----- Given data -----

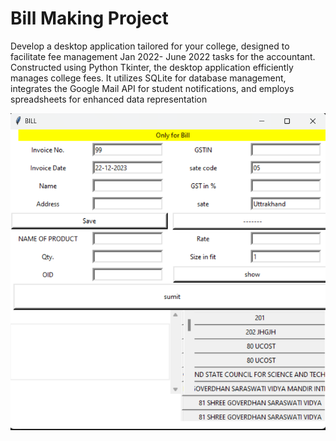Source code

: # Bill Making Project 
Develop a desktop application tailored for your college, designed to facilitate fee management Jan 2022- June 2022 tasks for the accountant.
Constructed using Python Tkinter, the desktop application efficiently manages college fees. It utilizes SQLite for database management, integrates the Google Mail API for student notifications, and employs spreadsheets for enhanced data representation

![img](https://github.com/yashrasniya/bill-making-project/blob/main/Screenshot%202023-12-22%20131516.png)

-----

Problem requirements: Going back over the entries above, copy word for word every line from the one that has "Bill Making Project" on through the one that has "Develop a desktop".

Solution for this task:
: # Bill Making Project 
Develop a desktop application tailored for your college, designed to facilitate fee management Jan 2022- June 2022 tasks for the accountant.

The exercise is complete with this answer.